Savannah Bee Co. is branching out into blended honeys for use in grilling tea and cheese. The tea blend is mild, to let the beverage’s flavor emerge.

Harvest Song’s exquisite artisanal preserves now include a tingly wild black currant and a cherry berry, which combines sour cherries, fresh blackberries and wild strawberries. Both beg to be dabbed onto crusty buttered bread or soft white cheeses.

Chocolate

Chocolate hit, unbelievably, new heights of pleasure and delight. Green & Blacks Organic achieved two of them, with a dark chocolate mint bar best described as to die for, and a smooth, crunchy toffee bar that provided my seeing God moment of the show.

Amella claims its artisan caramels are the first to be made with cocoa butter. The ingredient alters the texture into something closer to a ganache. Fittingly, the caramels come in three cake-inspired flavors. carrot cake, which is like moist chewy cake. Black Forest, with fresh berries and 70% dark chocolate, a passionfruit. Distribution is in women’s clothing stores and wine shops.
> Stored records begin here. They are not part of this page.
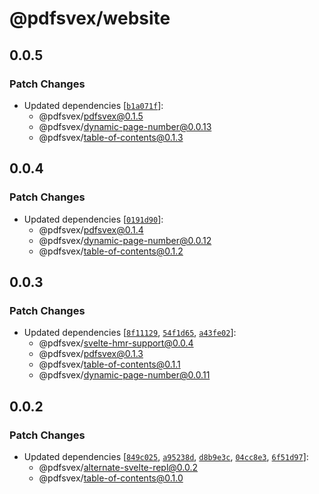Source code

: # @pdfsvex/website

## 0.0.5

### Patch Changes

- Updated dependencies [[`b1a071f`](https://github.com/manuel3108/pdfsvex/commit/b1a071f11232a5f82c35f58956b7ceee70ec0f17)]:
  - @pdfsvex/pdfsvex@0.1.5
  - @pdfsvex/dynamic-page-number@0.0.13
  - @pdfsvex/table-of-contents@0.1.3

## 0.0.4

### Patch Changes

- Updated dependencies [[`0191d90`](https://github.com/manuel3108/pdfsvex/commit/0191d905522655a195bfaaf4c568aa0f5f43a246)]:
  - @pdfsvex/pdfsvex@0.1.4
  - @pdfsvex/dynamic-page-number@0.0.12
  - @pdfsvex/table-of-contents@0.1.2

## 0.0.3

### Patch Changes

- Updated dependencies [[`8f11129`](https://github.com/manuel3108/pdfsvex/commit/8f111296c24701f477f7ca4d2812eb8bd51b8552), [`54f1d65`](https://github.com/manuel3108/pdfsvex/commit/54f1d65291471e351e7858641e14c296004ed530), [`a43fe02`](https://github.com/manuel3108/pdfsvex/commit/a43fe023f58966ba421cbaed20bed5f0bc8b5b6b)]:
  - @pdfsvex/svelte-hmr-support@0.0.4
  - @pdfsvex/pdfsvex@0.1.3
  - @pdfsvex/table-of-contents@0.1.1
  - @pdfsvex/dynamic-page-number@0.0.11

## 0.0.2

### Patch Changes

- Updated dependencies [[`849c025`](https://github.com/manuel3108/pdfsvex/commit/849c0259745dc6f5acc206985974a4f8e62bd9f7), [`a95238d`](https://github.com/manuel3108/pdfsvex/commit/a95238d581a8475b543c2be9c6db0ac5eb30e08e), [`d8b9e3c`](https://github.com/manuel3108/pdfsvex/commit/d8b9e3ccf29d9169b294c9198467ad0e5721544b), [`04cc8e3`](https://github.com/manuel3108/pdfsvex/commit/04cc8e3eb0583e0e6c1502c81053d405b6c01d80), [`6f51d97`](https://github.com/manuel3108/pdfsvex/commit/6f51d974c595dc9f3579e15f290e4a4bdd780384)]:
  - @pdfsvex/alternate-svelte-repl@0.0.2
  - @pdfsvex/table-of-contents@0.1.0
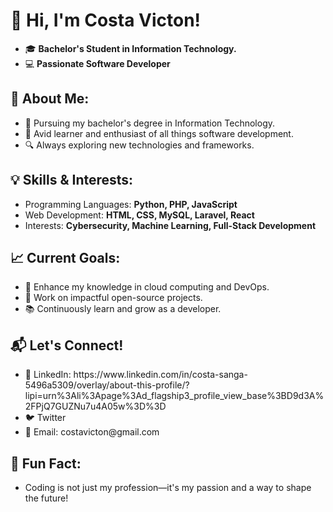 <h1>👋 Hi, I'm <strong>Costa Victon!</strong></h1>

<ul>
    <li>🎓 <strong>Bachelor's Student in Information Technology.</strong></li>
    <li>💻 <strong>Passionate Software Developer</strong></li>
</ul>

<h2>🚀 <strong>About Me:</strong></h2>

<ul>
    <li>📘 Pursuing my bachelor's degree in Information Technology.</li>
    <li>🌟 Avid learner and enthusiast of all things software development.</li>
    <li>🔍 Always exploring new technologies and frameworks.</li>
</ul>

<h2>💡 <strong>Skills & Interests:</strong></h2>

<ul>
    <li>Programming Languages: <strong>Python, PHP, JavaScript</strong></li>
    <li>Web Development: <strong>HTML, CSS, MySQL, Laravel, React</strong></li>
    <li>Interests: <strong>Cybersecurity, Machine Learning, Full-Stack Development</strong></li>
</ul>

<h2>📈 <strong>Current Goals:</strong></h2>

<ul>
    <li>🎯 Enhance my knowledge in cloud computing and DevOps.</li>
    <li>📂 Work on impactful open-source projects.</li>
    <li>📚 Continuously learn and grow as a developer.</li>
</ul>

<h2>📬 <strong>Let's Connect!</strong></h2>

<ul>
    <li>💼 LinkedIn: https://www.linkedin.com/in/costa-sanga-5496a5309/overlay/about-this-profile/?lipi=urn%3Ali%3Apage%3Ad_flagship3_profile_view_base%3BD9d3A%2FPjQ7GUZNu7u4A05w%3D%3D</li>
    <li>🐦 Twitter</li>
    <li>📧 Email: costavicton@gmail.com</li>
</ul>

<h2>🌟 <strong>Fun Fact:</strong></h2>

<ul>
    <li>Coding is not just my profession—it's my passion and a way to shape the future!</li>
</ul>

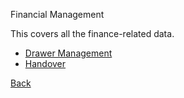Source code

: Financial Management

This covers all the finance-related data.


* [Drawer Management](https://github.com/hmislk/hmis/wiki/Drawer-Management)
* [Handover](https://github.com/hmislk/hmis/wiki/Shift%E2%80%90Based-Handovers)


[Back](https://github.com/hmislk/hmis/wiki/Functions)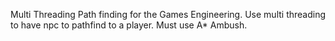 Multi Threading 
Path finding for the Games Engineering.
Use multi threading to have npc to pathfind to a player.
Must use A* Ambush.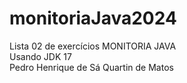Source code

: # monitoriaJava2024
Lista 02 de exercícios MONITORIA JAVA <br>
Usando JDK 17<br>
Pedro Henrique de Sá Quartin de Matos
Sweet Bliss shows no signs of pulling back on its signature whimsy. The Poppin Bubble Bar has pop rocks inside the chocolate. Kaplunks are Belgian chocolate shells that release a marshmallow when put in hot chocolate. And the Peppermint Paw is v like a peppermint pattie only shaped like a … you know.

Gluten-Free

For the special diet crowd, Conte’s Pasta includes a ravioli on the soft and gummy side, but still acceptable in texture and not obviously flour-free. Solterra boasts a feather light fettucine, slightly gummy but not bad, and a thick, robust pizza crust that approaches flat bread. Coco Mira is pitching its toffee as gluten-free. The confection is soft and sweeter than you might expect.

Temptations

Products worth paying for shipping: Rogue Creamery’s naturally rinded, unfathomably creamy caveman blue cheese, so zingy that it tingles, like fireworks going off. And if you have not encountered the marvel of the Cajun tur-duc-hen — a hen inside a duck inside a turkey, French Market Foods will drop ship you one.